Another possibility might be ignoring rare added effects. In your previous example, Flamethrower, Ice Beam, and Thunderbolt all have only a 10% chance for the added effect. If no-one's a Serene Grace user or possible user, would it really hurt to ignore the chance?

obi · Mar 29, 2010

Well, 10% is actually pretty high. You tend to use those moves more than 6 times in a battle, which means you are more likely than not to have it happen at least once.

And yes, the evaluation function is basically a guess. You have to weigh accuracy vs. speed. Simply assigning a value to everything and adding it all up (or even having the values depend to one degree or two degrees on another value) means you'll have a very fast function that should be able to approximate the actual game state. Like in the GNU chess example I gave, pawns are worth 100 points (which means the smallest change in a score is 1/100 of a pawn, but that's not too important, since you can multiple all the numbers by the same factor and it won't change anything). However, pawns that are not supported by other pawns get a penalty, pawns near the king get a bonus, etc. So you start off with some value and take a few factors into account to try and make it more accurate. Addition, subtraction, multiplication, and division are all really fast operations, so as long as you're not doing too much of them, it shouldn't be an issue.

cantab · Mar 29, 2010

OK, looks like the evaluation function is meant to be evaluating the 'state' rather than actions. So most of my previous stuff was off the mark.

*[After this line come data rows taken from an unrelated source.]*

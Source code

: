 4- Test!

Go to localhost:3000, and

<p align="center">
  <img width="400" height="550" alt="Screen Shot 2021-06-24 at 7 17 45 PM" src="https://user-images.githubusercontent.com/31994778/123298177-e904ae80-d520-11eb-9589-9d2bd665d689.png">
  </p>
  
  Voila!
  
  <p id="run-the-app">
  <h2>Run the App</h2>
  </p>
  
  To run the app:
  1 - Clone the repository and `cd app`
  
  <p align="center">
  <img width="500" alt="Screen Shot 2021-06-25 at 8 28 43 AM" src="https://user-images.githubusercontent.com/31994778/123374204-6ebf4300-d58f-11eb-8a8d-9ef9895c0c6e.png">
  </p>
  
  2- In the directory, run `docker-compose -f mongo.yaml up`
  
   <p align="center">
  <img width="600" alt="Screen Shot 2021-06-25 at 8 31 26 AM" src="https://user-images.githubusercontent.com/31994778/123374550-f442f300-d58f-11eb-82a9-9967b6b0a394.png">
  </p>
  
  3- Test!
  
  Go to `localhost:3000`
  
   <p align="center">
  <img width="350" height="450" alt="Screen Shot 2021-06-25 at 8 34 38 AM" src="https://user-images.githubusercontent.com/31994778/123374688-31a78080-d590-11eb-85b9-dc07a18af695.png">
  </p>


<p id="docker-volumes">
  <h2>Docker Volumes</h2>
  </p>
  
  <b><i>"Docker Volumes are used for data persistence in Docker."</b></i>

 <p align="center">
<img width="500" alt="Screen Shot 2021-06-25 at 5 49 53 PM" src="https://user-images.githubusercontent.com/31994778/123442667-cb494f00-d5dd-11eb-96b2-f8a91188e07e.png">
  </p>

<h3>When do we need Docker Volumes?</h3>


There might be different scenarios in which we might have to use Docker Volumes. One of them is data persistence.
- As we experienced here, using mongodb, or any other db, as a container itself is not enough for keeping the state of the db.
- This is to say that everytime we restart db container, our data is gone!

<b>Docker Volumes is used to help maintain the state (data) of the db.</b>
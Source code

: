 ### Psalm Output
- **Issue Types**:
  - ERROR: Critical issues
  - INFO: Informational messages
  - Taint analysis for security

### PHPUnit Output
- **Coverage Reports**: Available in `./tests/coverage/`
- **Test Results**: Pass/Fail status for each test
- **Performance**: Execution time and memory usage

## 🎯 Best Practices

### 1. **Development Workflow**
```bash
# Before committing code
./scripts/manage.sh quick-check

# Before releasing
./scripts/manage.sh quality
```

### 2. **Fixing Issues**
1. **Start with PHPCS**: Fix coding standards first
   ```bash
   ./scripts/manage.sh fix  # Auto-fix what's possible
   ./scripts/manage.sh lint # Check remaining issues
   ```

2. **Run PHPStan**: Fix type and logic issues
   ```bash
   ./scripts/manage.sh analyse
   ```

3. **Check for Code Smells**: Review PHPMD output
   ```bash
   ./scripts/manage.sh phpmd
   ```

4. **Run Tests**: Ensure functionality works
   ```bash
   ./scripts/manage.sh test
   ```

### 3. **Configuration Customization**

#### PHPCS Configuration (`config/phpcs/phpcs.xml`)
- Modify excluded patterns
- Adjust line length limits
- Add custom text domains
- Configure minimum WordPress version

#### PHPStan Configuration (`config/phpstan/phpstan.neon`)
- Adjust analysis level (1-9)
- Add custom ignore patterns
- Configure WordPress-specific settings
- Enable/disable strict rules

We may still be able to rescue some of my ideas though.

Let's start with total percentage HP. Essentially, the general idea is we will then estimate how much certain things will reduce this HP by in future, and subtract the estimate now. Since in most cases we penalise the victim, scores range from zero (everything KOed) to 600 (everything full health).

For entry hazards, we take the percentage they deal (weighted to take into account general weaknesses and resistances over the whole metagame, so the weighting is constant - 1 layer spikes thus gets rather less than 12.5% because of all the airborne stuff), and multiply that by one more than the number of phazers the non-hazard team has (I assume a phazer induces as many extra switches as a team would do normally, which I know is VERY rough, but hey), then multiply that by the average number of switches per battle times the (average turns per battle - elapsed turns / average turns per battle), and subtract the result from the hazard teams total HP.

If we know one team lacks a counter to a Pokemon the other team has, subtract 100% (assuming an uncountered Pokemon gets 1 kill - perhaps 100% is low). If we know one team lacks a counter to a Pokemon the other team MAY have, subtract the probability the opponent has that Pokemon based on usage. This basically requires an array of what counters what. (About a quarter of a million entries). For simplicity, go on species - either assume eg all Magnezone counter all Scizor, or weight it by set usage. Just saying "yes" or "no" only needs one bit making the memory requirements for the array much smaller.

If one of the currently out Pokemon usually counters the other, we assume a switch will happen, and simply hit the switching team with a flat 'free hit' penalty (20% seems a good ballpark figure, since most switchins resist what's out, though of course they can be predicted). For more refinement, if the non-switcher has a stat-up move, it's a bigger hit for the switching team.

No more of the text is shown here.